What this task involves → Please give again, word for word, each line that falls between the line with "define diversos padrões, os" and the end of the data, inclusive.

:: Record extracts ::

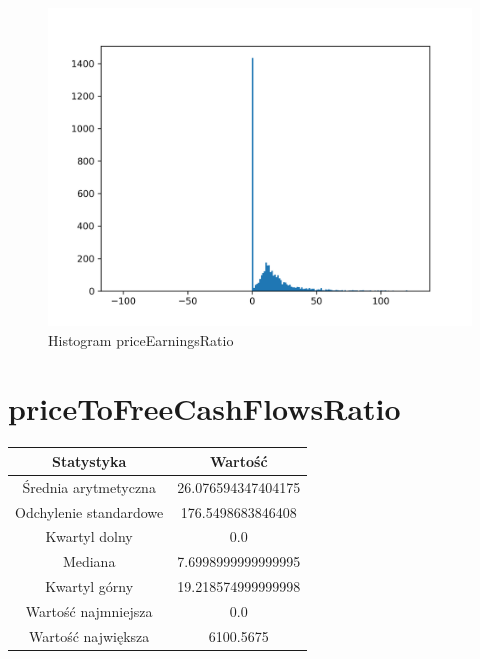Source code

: \documentclass{article}
\begin{document}
\begin{figure}[h!]
    \includegraphics[width=\linewidth]{variables/priceEarningsRatio.png}
    \caption{Histogram priceEarningsRatio }
\end{figure}\section{ priceToFreeCashFlowsRatio }

\begin{center}
    \begin{tabular}{|c | c|} 
    \hline
    Statystyka & Wartość \\
    \hline\hline
    Średnia arytmetyczna & 26.076594347404175 \\ 
    \hline
    Odchylenie standardowe & 176.5498683846408 \\
    \hline
    Kwartyl dolny & 0.0 \\
    \hline
    Mediana & 7.6998999999999995 \\
    \hline
    Kwartyl górny & 19.218574999999998 \\
    \hline
    Wartość najmniejsza & 0.0 \\
    \hline
    Wartość największa & 6100.5675 \\
    \hline
   \end{tabular}
\end{center}
\end{document}
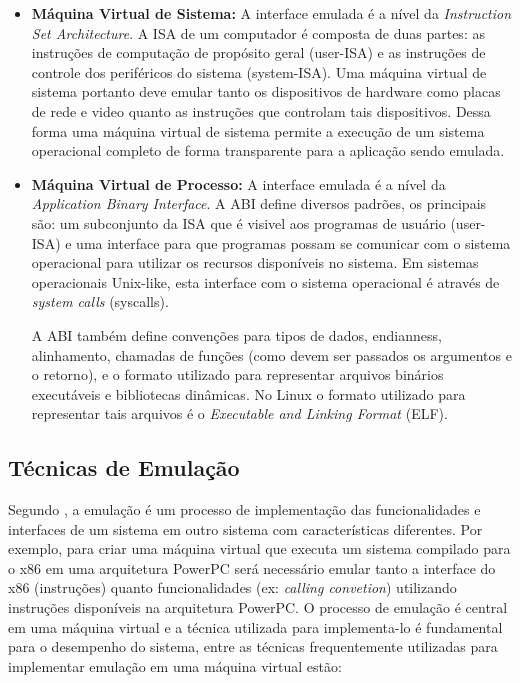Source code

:\documentclass[11pt,twoside]{article}
\begin{document}
\begin{itemize}
	\item \textbf{Máquina Virtual de Sistema:} A interface emulada é a nível da \emph{Instruction Set Architecture}. A ISA de
	um computador é composta de duas partes: as instruções de computação de propósito geral (user-ISA) e as instruções de 
	controle dos periféricos do sistema (system-ISA). Uma máquina virtual de sistema portanto deve emular tanto os dispositivos
	de hardware como placas de rede e video quanto as instruções que controlam tais dispositivos. Dessa forma uma máquina
	virtual de sistema permite a execução de um sistema operacional completo de forma transparente para a aplicação sendo
	emulada. 

	\item \textbf{Máquina Virtual de Processo:} A interface emulada é a nível da \emph{Application Binary Interface}. A ABI  
	define diversos padrões, os principais são: um subconjunto da ISA que é visivel aos programas de usuário (user-ISA) e uma 
	interface para que programas possam se comunicar com o sistema operacional para utilizar os recursos disponíveis no sistema. 
	Em sistemas operacionais Unix-like, esta interface com o sistema operacional é através de \emph{system calls} (syscalls). 

	A ABI também define convenções para tipos de dados, endianness, alinhamento, chamadas de funções (como devem ser passados 
	os argumentos e o retorno), e o formato utilizado para representar arquivos binários executáveis e bibliotecas dinâmicas.
	No Linux o formato utilizado para representar tais arquivos é o \emph{Executable and Linking Format} (ELF).
\end{itemize}







\subsection{Técnicas de Emulação} \label{emulacao}

Segundo \cite{Smith2005}, a emulação é um processo de implementação das funcionalidades e interfaces de 
um sistema em outro sistema com características diferentes. Por exemplo, para criar uma máquina virtual
que executa um sistema compilado para o x86 em uma arquitetura PowerPC será necessário emular
tanto a interface do x86 (instruções) quanto funcionalidades (ex: \emph{calling convetion}) utilizando
instruções disponíveis na arquitetura PowerPC. O processo de emulação é central em uma máquina virtual
e a técnica utilizada para implementa-lo é fundamental para o desempenho do sistema, entre as técnicas 
frequentemente utilizadas para implementar emulação em uma máquina virtual estão: 
\end{document}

:::

Solved problem →
	define diversos padrões, os principais são: um subconjunto da ISA que é visivel aos programas de usuário (user-ISA) e uma 
	interface para que programas possam se comunicar com o sistema operacional para utilizar os recursos disponíveis no sistema. 
	Em sistemas operacionais Unix-like, esta interface com o sistema operacional é através de \emph{system calls} (syscalls). 

	A ABI também define convenções para tipos de dados, endianness, alinhamento, chamadas de funções (como devem ser passados 
	os argumentos e o retorno), e o formato utilizado para representar arquivos binários executáveis e bibliotecas dinâmicas.
	No Linux o formato utilizado para representar tais arquivos é o \emph{Executable and Linking Format} (ELF).
\end{itemize}







\subsection{Técnicas de Emulação} \label{emulacao}

Segundo \cite{Smith2005}, a emulação é um processo de implementação das funcionalidades e interfaces de 
um sistema em outro sistema com características diferentes. Por exemplo, para criar uma máquina virtual
que executa um sistema compilado para o x86 em uma arquitetura PowerPC será necessário emular
tanto a interface do x86 (instruções) quanto funcionalidades (ex: \emph{calling convetion}) utilizando
instruções disponíveis na arquitetura PowerPC. O processo de emulação é central em uma máquina virtual
e a técnica utilizada para implementa-lo é fundamental para o desempenho do sistema, entre as técnicas 
frequentemente utilizadas para implementar emulação em uma máquina virtual estão: 
\end{document}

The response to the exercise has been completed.